IBBI (Insolvency Professionals) (Second Amendment) Regulations, 2025 : An analysis

Posted On - 24 November, 2025 • By - Rahul Sundaram

The Insolvency and Bankruptcy Board of India (“Board”), vide Notification No. IBBI/2025-26/GN/REG132 dated 20 November 2025 and published in the Gazette of India on 21 November 2025, has promulgated the Insolvency and Bankruptcy Board of India (Insolvency Professionals) (Second Amendment) Regulations, 2025 (“Amendment Regulations”).
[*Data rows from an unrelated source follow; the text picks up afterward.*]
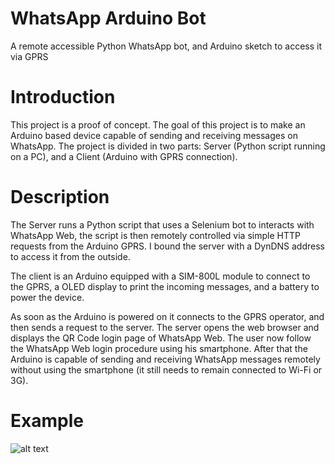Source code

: # WhatsApp Arduino Bot
A remote accessible Python WhatsApp bot, and Arduino sketch to access it via GPRS

# Introduction
This project is a proof of concept.
The goal of this project is to make an Arduino based device capable of sending and receiving messages on WhatsApp.
The project is divided in two parts: Server (Python script running on a PC), and a Client (Arduino with GPRS connection).

# Description
The Server runs a Python script that uses a Selenium bot to interacts with WhatsApp Web, the script is then remotely controlled via simple HTTP requests from the Arduino GPRS.
I bound the server with a DynDNS address to access it from the outside.

The client is an Arduino equipped with a SIM-800L module to connect to the GPRS, a OLED display to print the incoming messages, and a battery to power the device.

As soon as the Arduino is powered on it connects to the GPRS operator, and then sends a request to the server. The server opens the web browser and displays the QR Code login page of WhatsApp Web.
The user now follow the WhatsApp Web login procedure using his smartphone. After that the Arduino is capable of sending and receiving WhatsApp messages remotely without using the smartphone (it still needs to remain connected to Wi-Fi or 3G).

# Example

![alt text](https://raw.githubusercontent.com/pappani/WhatsApp_Arduino_Bot/master/oled_out.jpg)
The instrument is the second set of amendments made to the Insolvency and Bankruptcy Board of India (Insolvency Professionals) Regulations, 2016 (“Principal Regulations”) in the current calendar year and takes effect ex nunc.
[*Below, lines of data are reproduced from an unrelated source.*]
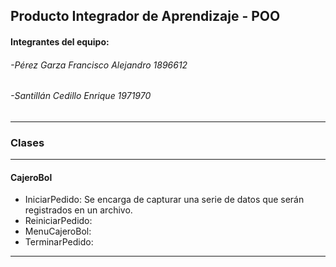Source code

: ## Producto Integrador de Aprendizaje - POO
#### Integrantes del equipo: 
###### -Pérez Garza Francisco Alejandro 1896612
###### -Santillán Cedillo Enrique 1971970


------------

### Clases 

------------

#### CajeroBol

  - IniciarPedido: Se encarga de capturar una serie de datos que serán registrados en un archivo.
  - ReiniciarPedido: 
  - MenuCajeroBol: 
  - TerminarPedido: 

------------

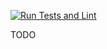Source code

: [![Run Tests and Lint](https://github.com/Sheihesinusslon/toy_network/actions/workflows/test.yaml/badge.svg)](https://github.com/Sheihesinusslon/toy_network/actions/workflows/test.yaml)

TODO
The Amendment Regulations are issued under the composite powers conferred by Sections 196, 207 and 208 read with Section 240 of the Insolvency and Bankruptcy Code, 2016 (“Code”)..

Substantive Amendments 

1. Insertion of Regulation 7B – Quantitative Ceiling on Assignments 

   A new Regulation 7B has been grafted into the Principal Regulations immediately after the existing Regulation 7A. The provision enacts an absolute numerical cap: 

   (i) An insolvency professional who is not an “insolvency professional entity” shall not, at any point of time, hold more than ten concurrent assignments in the aggregate. 

   (ii) The cap subsumes every capacity in which the professional may be appointed – interim resolution professional, resolution professional in a corporate insolvency resolution process, and liquidator in a liquidation process. 
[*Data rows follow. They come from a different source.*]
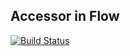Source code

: Accessor in Flow
---

[![Build Status][travis-image]](https://travis-ci.com/nebgnahz/accessor-flow)

<!-- links -->
[travis-image]: https://travis-ci.com/nebgnahz/accessor-flow.svg?token=FtzQss73KSBwcHhSsrGQ&branch=master
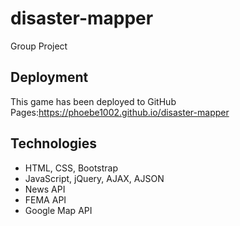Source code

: # disaster-mapper
Group Project 

## Deployment
This game has been deployed to GitHub Pages:https://phoebe1002.github.io/disaster-mapper

## Technologies
* HTML, CSS, Bootstrap
* JavaScript, jQuery, AJAX, AJSON
* News API
* FEMA API
* Google Map API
   (iii) Within the overall limit of ten, not more than three assignments may relate to processes where the admitted claims exceed one thousand crore rupees each. 

   (iv) A non-obstante proviso protects pre-existing engagements: professionals who, on the commencement date, exceed the prescribed thresholds are debarred from accepting any fresh assignment until their live tally falls below the ceiling.

2. Amendment to the Code of Conduct (First Schedule) 

   (i) Clause 6 – The expression “the approval of the Board” has been substituted by “the prior approval of the Adjudicating Authority”, thereby transferring the locus of sanction from the executive regulator to the jurisdictional Bench of the National Company Law Tribunal. 

   (ii) Clause 22 – shall be omitted

Juridical Implications 

The Amendment Regulations herald a paradigm shift from self-declared workload management to a hard statutory ceiling. The twin levers – quantitative cap and re-allocation of approval authority – are evidently designed to mitigate timeline slippages and enhance fiduciary oversight. Professionals already breaching the limit face an immediate moratorium on new appointments, with attendant consequences under Section 220 of the Code for non-compliance.

Concluding Observations 

By compressing the permissible portfolio of individual IPs and reposing critical approvals with the Adjudicating Authority, the Board has signalled its intent to prioritise qualitative compliance over numerical expansion. Stakeholders must promptly audit existing mandates, re-calibrate engagement pipelines and embed the revised thresholds within internal risk frameworks to avert regulatory exposure.